(Extracted records)
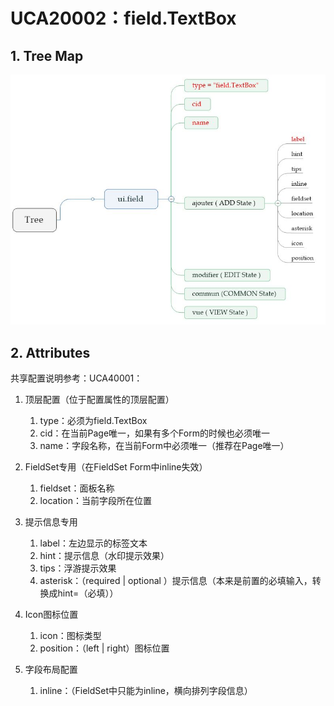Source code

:# UCA20002：field.TextBox

## 1. Tree Map

![](/engine/spec/component/img/field-001-01.JPG)

## 2. Attributes

共享配置说明参考：UCA40001：

1. 顶层配置（位于配置属性的顶层配置）
   1. type：必须为field.TextBox
   2. cid：在当前Page唯一，如果有多个Form的时候也必须唯一
   3. name：字段名称，在当前Form中必须唯一（推荐在Page唯一）
2. FieldSet专用（在FieldSet Form中inline失效）
   1. fieldset：面板名称
   2. location：当前字段所在位置
3. 提示信息专用  
   1. label：左边显示的标签文本  
   2. hint：提示信息（水印提示效果）  
   3. tips：浮游提示效果  
   4. asterisk：（required \| optional ）提示信息（本来是前置的必填输入，转换成hint=（必填））

4. Icon图标位置  
   1. icon：图标类型  
   2. position：（left \| right）图标位置

5. 字段布局配置  
   1. inline：（FieldSet中只能为inline，横向排列字段信息）



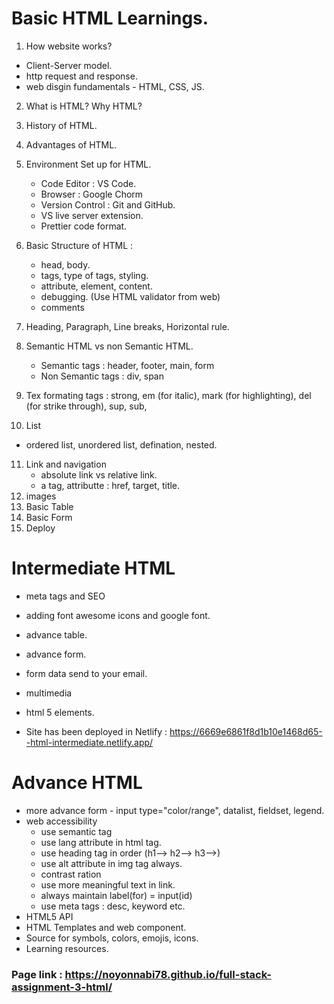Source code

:  # Basic HTML Learnings.
1. How website works?

- Client-Server model.
- http request and response. 
- web disgin fundamentals - HTML, CSS, JS. 

2. What is HTML? Why HTML?

3. History of HTML. 

4. Advantages of HTML.

5. Environment Set up for HTML.

     - Code Editor : VS Code.
     - Browser : Google Chorm
     - Version Control : Git and GitHub. 
     - VS live server extension.
     - Prettier code format. 

6. Basic Structure of HTML : 
     - head, body.
     - tags, type of tags, styling. 
     - attribute, element, content. 
     - debugging. (Use HTML validator from web)
     - comments
7.  Heading, Paragraph, Line breaks, Horizontal rule.
8. Semantic HTML vs non Semantic HTML.
   - Semantic tags : header, footer, main, form 
   - Non Semantic tags : div, span
9. Tex formating tags : strong, em (for italic), mark (for highlighting), del (for strike through), sup, sub, 
10. List
   - ordered list, unordered list, defination, nested. 
11. Link and navigation
    - absolute link vs relative link.
    - a tag, attributte : href, target, title. 
12. images
13. Basic Table
14. Basic Form
15. Deploy

# Intermediate HTML
- meta tags and SEO
- adding font awesome icons and google font. 
- advance table.
- advance form.
- form data send to your email. 
- multimedia
- html 5 elements.

- Site has been deployed in Netlify : https://6669e6861f8d1b10e1468d65--html-intermediate.netlify.app/

# Advance HTML

- more advance form - input type="color/range", datalist, fieldset, legend. 
- web accessibility
   - use semantic tag
   - use lang attribute in html tag. 
   - use heading tag in order (h1--> h2--> h3-->)
   - use alt attribute in img tag always. 
   - contrast ration
   - use more meaningful text in link. 
   - always maintain label(for) = input(id)
   - use meta tags : desc, keyword etc. 
- HTML5 API
- HTML Templates and web component.
- Source for symbols, colors, emojis, icons.
- Learning resources. 

### Page link : https://noyonnabi78.github.io/full-stack-assignment-3-html/
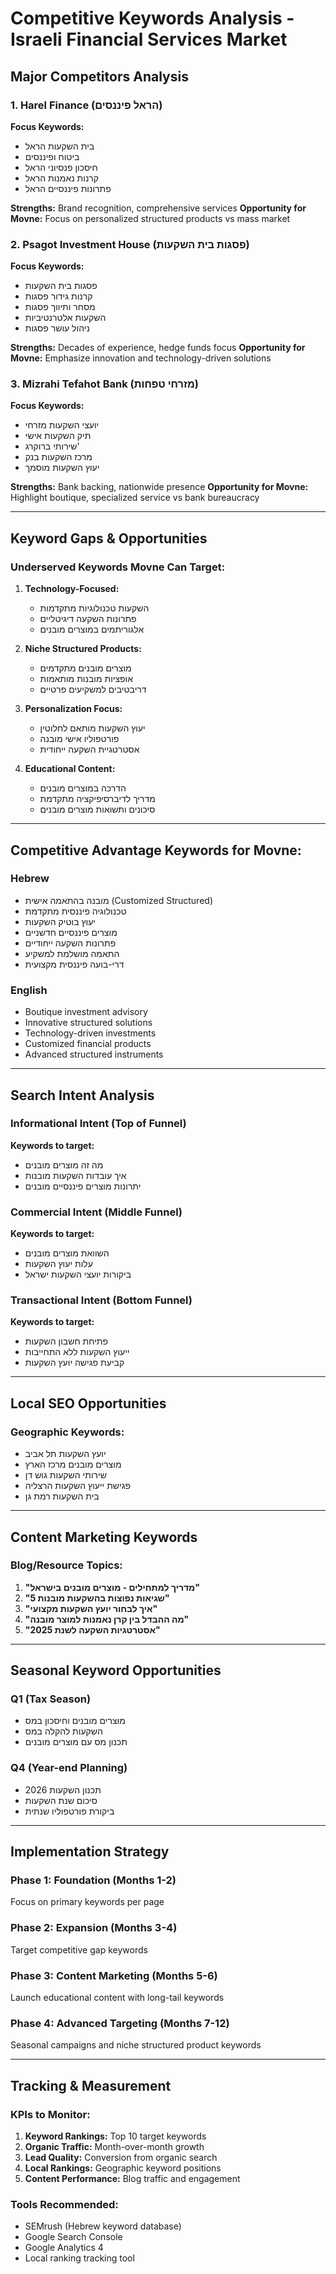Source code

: # Competitive Keywords Analysis - Israeli Financial Services Market

## Major Competitors Analysis

### 1. Harel Finance (הראל פיננסים)
**Focus Keywords:**
- בית השקעות הראל
- ביטוח ופיננסים
- חיסכון פנסיוני הראל
- קרנות נאמנות הראל
- פתרונות פיננסיים הראל

**Strengths:** Brand recognition, comprehensive services
**Opportunity for Movne:** Focus on personalized structured products vs mass market

### 2. Psagot Investment House (פסגות בית השקעות)
**Focus Keywords:**
- פסגות בית השקעות
- קרנות גידור פסגות
- מסחר ותיווך פסגות
- השקעות אלטרנטיביות
- ניהול עושר פסגות

**Strengths:** Decades of experience, hedge funds focus
**Opportunity for Movne:** Emphasize innovation and technology-driven solutions

### 3. Mizrahi Tefahot Bank (מזרחי טפחות)
**Focus Keywords:**
- יועצי השקעות מזרחי
- תיק השקעות אישי
- שירותי ברוקרג'
- מרכז השקעות בנק
- יעוץ השקעות מוסמך

**Strengths:** Bank backing, nationwide presence
**Opportunity for Movne:** Highlight boutique, specialized service vs bank bureaucracy

---

## Keyword Gaps & Opportunities

### Underserved Keywords Movne Can Target:

1. **Technology-Focused:**
   - השקעות טכנולוגיות מתקדמות
   - פתרונות השקעה דיגיטליים
   - אלגוריתמים במוצרים מובנים

2. **Niche Structured Products:**
   - מוצרים מובנים מתקדמים
   - אופציות מובנות מותאמות
   - דריבטיבים למשקיעים פרטיים

3. **Personalization Focus:**
   - יעוץ השקעות מותאם לחלוטין
   - פורטפוליו אישי מובנה
   - אסטרטגיית השקעה ייחודית

4. **Educational Content:**
   - הדרכה במוצרים מובנים
   - מדריך לדיברסיפיקציה מתקדמת
   - סיכונים ותשואות מוצרים מובנים

---

## Competitive Advantage Keywords for Movne:

### Hebrew
- מובנה בהתאמה אישית (Customized Structured)
- טכנולוגיה פיננסית מתקדמת
- יעוץ בוטיק השקעות
- מוצרים פיננסיים חדשניים
- פתרונות השקעה ייחודיים
- התאמה מושלמת למשקיע
- דרי-בועה פיננסית מקצועית

### English  
- Boutique investment advisory
- Innovative structured solutions
- Technology-driven investments
- Customized financial products
- Advanced structured instruments

---

## Search Intent Analysis

### Informational Intent (Top of Funnel)
**Keywords to target:**
- מה זה מוצרים מובנים
- איך עובדות השקעות מובנות
- יתרונות מוצרים פיננסיים מובנים

### Commercial Intent (Middle Funnel)
**Keywords to target:**
- השוואת מוצרים מובנים
- עלות יעוץ השקעות
- ביקורות יועצי השקעות ישראל

### Transactional Intent (Bottom Funnel)
**Keywords to target:**
- פתיחת חשבון השקעות
- ייעוץ השקעות ללא התחייבות
- קביעת פגישה יועץ השקעות

---

## Local SEO Opportunities

### Geographic Keywords:
- יועץ השקעות תל אביב
- מוצרים מובנים מרכז הארץ
- שירותי השקעות גוש דן
- פגישת ייעוץ השקעות הרצליה
- בית השקעות רמת גן

---

## Content Marketing Keywords

### Blog/Resource Topics:
1. **"מדריך למתחילים - מוצרים מובנים בישראל"**
2. **"5 שגיאות נפוצות בהשקעות מובנות"**
3. **"איך לבחור יועץ השקעות מקצועי"**
4. **"מה ההבדל בין קרן נאמנות למוצר מובנה"**
5. **"אסטרטגיות השקעה לשנת 2025"**

---

## Seasonal Keyword Opportunities

### Q1 (Tax Season)
- מוצרים מובנים וחיסכון במס
- השקעות להקלה במס
- תכנון מס עם מוצרים מובנים

### Q4 (Year-end Planning)
- תכנון השקעות 2026
- סיכום שנת השקעות
- ביקורת פורטפוליו שנתית

---

## Implementation Strategy

### Phase 1: Foundation (Months 1-2)
Focus on primary keywords per page

### Phase 2: Expansion (Months 3-4)  
Target competitive gap keywords

### Phase 3: Content Marketing (Months 5-6)
Launch educational content with long-tail keywords

### Phase 4: Advanced Targeting (Months 7-12)
Seasonal campaigns and niche structured product keywords

---

## Tracking & Measurement

### KPIs to Monitor:
1. **Keyword Rankings:** Top 10 target keywords
2. **Organic Traffic:** Month-over-month growth
3. **Lead Quality:** Conversion from organic search
4. **Local Rankings:** Geographic keyword positions
5. **Content Performance:** Blog traffic and engagement

### Tools Recommended:
- SEMrush (Hebrew keyword database)
- Google Search Console
- Google Analytics 4
- Local ranking tracking tool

• TASK OBJECTIVE: Exactly as written above, retype the lines starting at the one holding "2. position：（left \| right）图标位置" and ending at the one holding "- use semantic tag", both included, but not the pictures.

• EXERCISE SOLUTION:
   2. position：（left \| right）图标位置

5. 字段布局配置  
   1. inline：（FieldSet中只能为inline，横向排列字段信息）



Source code

:  # Basic HTML Learnings.
1. How website works?

- Client-Server model.
- http request and response. 
- web disgin fundamentals - HTML, CSS, JS. 

2. What is HTML? Why HTML?

3. History of HTML. 

4. Advantages of HTML.

5. Environment Set up for HTML.

     - Code Editor : VS Code.
     - Browser : Google Chorm
     - Version Control : Git and GitHub. 
     - VS live server extension.
     - Prettier code format. 

6. Basic Structure of HTML : 
     - head, body.
     - tags, type of tags, styling. 
     - attribute, element, content. 
     - debugging. (Use HTML validator from web)
     - comments
7.  Heading, Paragraph, Line breaks, Horizontal rule.
8. Semantic HTML vs non Semantic HTML.
   - Semantic tags : header, footer, main, form 
   - Non Semantic tags : div, span
9. Tex formating tags : strong, em (for italic), mark (for highlighting), del (for strike through), sup, sub, 
10. List
   - ordered list, unordered list, defination, nested. 
11. Link and navigation
    - absolute link vs relative link.
    - a tag, attributte : href, target, title. 
12. images
13. Basic Table
14. Basic Form
15. Deploy

# Intermediate HTML
- meta tags and SEO
- adding font awesome icons and google font. 
- advance table.
- advance form.
- form data send to your email. 
- multimedia
- html 5 elements.

- Site has been deployed in Netlify : https://6669e6861f8d1b10e1468d65--html-intermediate.netlify.app/

# Advance HTML

- more advance form - input type="color/range", datalist, fieldset, legend. 
- web accessibility
   - use semantic tag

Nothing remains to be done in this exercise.